The anti-HIV CD8 cell responses did increase during the study, both after the initial vaccine dose and after the romidepsin. But equally importantly, the type of immune response shifted from being one characterised by a broad response to all HIV proteins to a situation in which three-quarters of the immune response was to the highly conserved viral regions targeted by the vaccine.
Viral control off ART
So far 13 of the 15 trial participants have interrupted their ART. For 8 of the 13, their viral load rapidly rebounded to pre-ART levels (averaging about 100,000 copies/ml) within four weeks and they started ART again.
However, for the other five participants, viral load only rebounded intermittently to low levels (below 2000 copies/ml). So far, these five participants have stayed off ART for 6, 12, 19, 20 and 28 weeks respectively. None have maintained a completely undetectable viral load over that time; instead what has been seen is a pattern of ‘blips’, mainly to 200 copies/ml or so but in one case to 2000 copies/ml, before becoming undetectable again. One participant (the one 19 weeks off ART) had a slightly different pattern; initially virally suppressed, their viral load rebounded to 2000 copies/ml at week seven but from week twelve onwards, started to decline and is now below 200 copies/ml.
These five participants represent 38% of the group, which is considerably in excess of the 1-2% of people who typically spontaneously control their viral load after stopping ART.
What made a difference between being a ‘rebounder’ and a ‘controller’? Proviral DNA in cells mattered: the controllers were all within the lower half of viral DNA measurements.

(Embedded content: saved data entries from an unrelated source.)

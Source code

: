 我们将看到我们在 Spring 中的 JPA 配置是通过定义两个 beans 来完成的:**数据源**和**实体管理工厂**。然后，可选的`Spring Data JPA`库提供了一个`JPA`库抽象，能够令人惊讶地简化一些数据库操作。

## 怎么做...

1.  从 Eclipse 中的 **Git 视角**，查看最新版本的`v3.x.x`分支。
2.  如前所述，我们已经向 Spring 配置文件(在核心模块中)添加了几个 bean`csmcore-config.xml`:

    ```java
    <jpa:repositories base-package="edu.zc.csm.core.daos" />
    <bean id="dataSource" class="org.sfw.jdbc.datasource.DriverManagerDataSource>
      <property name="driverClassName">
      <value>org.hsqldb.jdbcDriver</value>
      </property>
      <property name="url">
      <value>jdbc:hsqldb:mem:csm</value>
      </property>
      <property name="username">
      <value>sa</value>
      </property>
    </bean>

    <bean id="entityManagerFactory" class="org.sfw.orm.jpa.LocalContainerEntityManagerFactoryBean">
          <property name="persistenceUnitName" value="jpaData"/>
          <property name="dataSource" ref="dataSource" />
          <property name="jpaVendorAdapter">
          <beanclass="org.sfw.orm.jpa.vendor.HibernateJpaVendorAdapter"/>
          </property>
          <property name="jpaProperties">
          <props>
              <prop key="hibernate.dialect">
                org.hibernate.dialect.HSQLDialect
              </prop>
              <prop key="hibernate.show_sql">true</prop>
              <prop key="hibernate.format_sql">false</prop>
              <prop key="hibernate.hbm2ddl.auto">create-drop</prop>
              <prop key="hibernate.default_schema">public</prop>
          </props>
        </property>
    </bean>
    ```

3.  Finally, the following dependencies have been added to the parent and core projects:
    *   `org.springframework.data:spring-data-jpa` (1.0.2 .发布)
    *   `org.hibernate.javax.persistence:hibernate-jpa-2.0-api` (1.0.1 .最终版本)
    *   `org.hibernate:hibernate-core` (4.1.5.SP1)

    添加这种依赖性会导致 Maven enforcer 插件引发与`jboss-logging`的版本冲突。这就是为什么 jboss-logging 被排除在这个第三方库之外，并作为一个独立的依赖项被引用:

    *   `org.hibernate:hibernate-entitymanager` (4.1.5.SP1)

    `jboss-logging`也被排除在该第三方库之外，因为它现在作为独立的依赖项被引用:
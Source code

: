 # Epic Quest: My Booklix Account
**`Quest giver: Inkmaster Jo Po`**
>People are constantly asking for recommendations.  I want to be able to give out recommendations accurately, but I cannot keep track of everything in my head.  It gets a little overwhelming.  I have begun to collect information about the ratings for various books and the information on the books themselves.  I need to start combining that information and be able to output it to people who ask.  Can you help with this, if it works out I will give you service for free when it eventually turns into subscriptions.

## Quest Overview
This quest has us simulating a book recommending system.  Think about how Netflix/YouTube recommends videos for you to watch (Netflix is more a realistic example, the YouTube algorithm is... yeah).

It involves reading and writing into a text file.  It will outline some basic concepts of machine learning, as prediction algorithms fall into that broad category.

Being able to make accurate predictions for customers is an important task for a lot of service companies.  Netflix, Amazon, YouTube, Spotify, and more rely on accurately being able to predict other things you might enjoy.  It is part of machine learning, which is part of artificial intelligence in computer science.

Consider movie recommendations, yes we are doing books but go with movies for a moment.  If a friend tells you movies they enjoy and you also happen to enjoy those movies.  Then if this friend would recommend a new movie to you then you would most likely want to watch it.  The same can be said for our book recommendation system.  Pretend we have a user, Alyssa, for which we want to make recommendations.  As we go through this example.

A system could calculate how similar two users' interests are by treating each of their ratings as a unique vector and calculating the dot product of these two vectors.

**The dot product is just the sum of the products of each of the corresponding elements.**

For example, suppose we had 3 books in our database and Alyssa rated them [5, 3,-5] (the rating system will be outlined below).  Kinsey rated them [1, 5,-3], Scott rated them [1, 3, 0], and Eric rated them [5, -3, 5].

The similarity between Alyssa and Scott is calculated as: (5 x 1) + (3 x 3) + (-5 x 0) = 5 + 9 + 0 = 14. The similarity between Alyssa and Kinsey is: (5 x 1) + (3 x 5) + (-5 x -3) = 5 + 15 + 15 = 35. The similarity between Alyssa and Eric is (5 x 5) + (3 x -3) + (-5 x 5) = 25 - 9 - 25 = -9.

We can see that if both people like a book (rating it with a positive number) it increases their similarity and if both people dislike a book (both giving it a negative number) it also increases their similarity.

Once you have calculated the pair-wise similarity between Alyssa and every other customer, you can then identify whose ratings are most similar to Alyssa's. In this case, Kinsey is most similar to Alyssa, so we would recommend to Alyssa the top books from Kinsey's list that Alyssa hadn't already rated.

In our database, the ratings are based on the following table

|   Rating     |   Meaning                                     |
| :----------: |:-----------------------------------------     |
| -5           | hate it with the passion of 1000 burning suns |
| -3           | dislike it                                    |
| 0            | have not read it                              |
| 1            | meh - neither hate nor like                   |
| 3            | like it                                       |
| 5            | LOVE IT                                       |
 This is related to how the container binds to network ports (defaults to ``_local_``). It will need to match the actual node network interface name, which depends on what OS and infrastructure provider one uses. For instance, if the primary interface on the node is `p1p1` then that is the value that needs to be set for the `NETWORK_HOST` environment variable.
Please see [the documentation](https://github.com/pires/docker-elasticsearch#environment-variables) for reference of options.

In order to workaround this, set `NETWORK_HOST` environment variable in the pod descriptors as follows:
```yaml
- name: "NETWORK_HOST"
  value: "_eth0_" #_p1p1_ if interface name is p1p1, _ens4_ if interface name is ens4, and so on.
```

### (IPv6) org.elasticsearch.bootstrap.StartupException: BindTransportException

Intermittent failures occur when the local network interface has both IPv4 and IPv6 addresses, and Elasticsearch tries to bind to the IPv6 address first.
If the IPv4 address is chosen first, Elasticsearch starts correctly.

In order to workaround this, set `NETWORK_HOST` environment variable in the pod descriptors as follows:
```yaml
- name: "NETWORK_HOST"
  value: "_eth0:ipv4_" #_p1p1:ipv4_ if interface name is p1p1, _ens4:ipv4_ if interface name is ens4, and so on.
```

There was no correlation with the strength of the immune response, but there was a correlation with its specificity: all controllers had a greater proportion of their immune responses tuned to the highly conserved regions of HIV.
It looks as if the vaccine has helped to strengthen a phenomenon sometimes seen in people who start treatment very soon after infection. Such people naturally develop smaller DNA ‘reservoirs’ and because of this, preserve some degree of effective immune control of HIV, because they lack the proliferation of viral strains that occurs in chronically untreated people. Such proliferation overwhelms the ability of their immune system to adapt to it. The vaccine not only strengthens this useful response, it also redirects it into a more efficient form.
"This study is exciting because it is the first to demonstrate post-treatment control – that is, the virus is present but doesn’t rebound after stopping antiretroviral therapy," said Sharon Lewin, Director of The Peter Doherty Institute for Infection and Immunity, The University of Melbourne, Australia. "However we also need to be cautious – there was no control group and we don’t know which part of the intervention was important – the early vaccine? The second vaccine? Romedepsin? All of the above?
"At the same time, until now, in every other study involving treatment interruption, post-treatment control has been rare and at most happens occasionally. So this is a promising and significant step forward. We definitely need a follow-up study that is larger, has a control group who receive no intervention and a less complicated vaccine schedule. We'd want to understand why some people controlled too – currently they don’t know the answer to this."
Mothe B et al. Viral control induced by HIVconsv vaccines & romidepsin in early treated individuals. Conference on Retroviruses and Opportunistic Infections (CROI 2017), Seattle, abstract 119LB, 2017.